Stories are the *best* place to lose yourself.  When I was still in grade school, I went with the Boxcar Children and The Black Stallion and Pippi Longstocking to wonderful places I could never go without reading.

Later, when I went to college, I meant to study computer science, because that was considered a smart field. But I loved books still. Literature carried me. English became my field, and we read books and wrote about them and I loved every second.

I discovered that writing about books could be something to share with others. While I’ve spent inordinate amounts of time writing about feelings, experiences, ideas … I always do a few book reviews.

I think of my fellow readers when I write about books and movies. How will *they* respond to these stories? What will they understand when they come to know these books?

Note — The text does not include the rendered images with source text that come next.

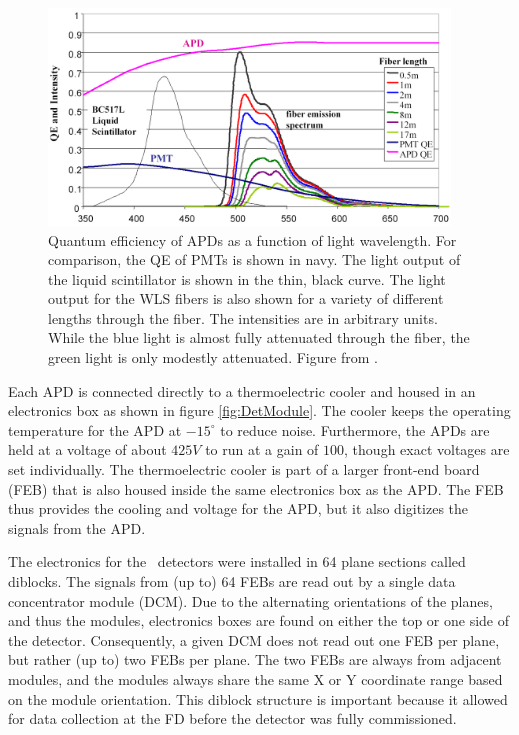 \begin{figure}[htb]
  \centering
  \includegraphics[width=0.95\textwidth]{figures/APDvsPMT.png}
  \caption[Quantum Efficiency of APDs and Light Intensity Output of WLS fibers]{Quantum efficiency of APDs as a function of light wavelength. For comparison, the QE of PMTs is shown in navy. The light output of the liquid scintillator is shown in the thin, black curve. The light output for the WLS fibers is also shown for a variety of different lengths through the fiber. The intensities are in arbitrary units. While the blue light is almost fully attenuated through the fiber, the green light is only modestly attenuated. Figure from \cite{ref:TDRNOvA}.}
  \label{fig:APDvsPMT}
\end{figure}

Each APD is connected directly to a thermoelectric cooler and housed in an electronics box as shown in figure \ref{fig:DetModule}. The cooler keeps the operating temperature for the APD at $-15^\circ$ to reduce noise. Furthermore, the APDs are held at a voltage of about $425\unit{V}$ to run at a gain of $100$, though exact voltages are set individually. The thermoelectric cooler is part of a larger front-end board (FEB) that is also housed inside the same electronics box as the APD. The FEB thus provides the cooling and voltage for the APD, but it also digitizes the signals from the APD.

The electronics for the \nova~detectors were installed in 64 plane sections called diblocks. The signals from (up to) 64 FEBs are read out by a single data concentrator module (DCM). Due to the alternating orientations of the planes, and thus the modules, electronics boxes are found on either the top or one side of the detector. Consequently, a given DCM does not read out one FEB per plane, but rather (up to) two FEBs per plane. The two FEBs are always from adjacent modules, and the modules always share the same X or Y coordinate range based on the module orientation. This diblock structure is important because it allowed for data collection at the FD before the detector was fully commissioned.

I spend a lot of time reading on the web these days, about SEO and blogging and teaching. But no time I spend reading on the web can compare with reading real books. There’s something about the paper page. How it sounds when you turn it. Propping a book up to read while you’re eating. Marking a phrase to remember.

Are you transported by stories too? I hope you’ll consider a comment on the reviews pages if something strikes you as interesting. Reading takes you places, yes indeed. I hope you will enjoy these reviews and perhaps follow me in the journeys I took with these texts.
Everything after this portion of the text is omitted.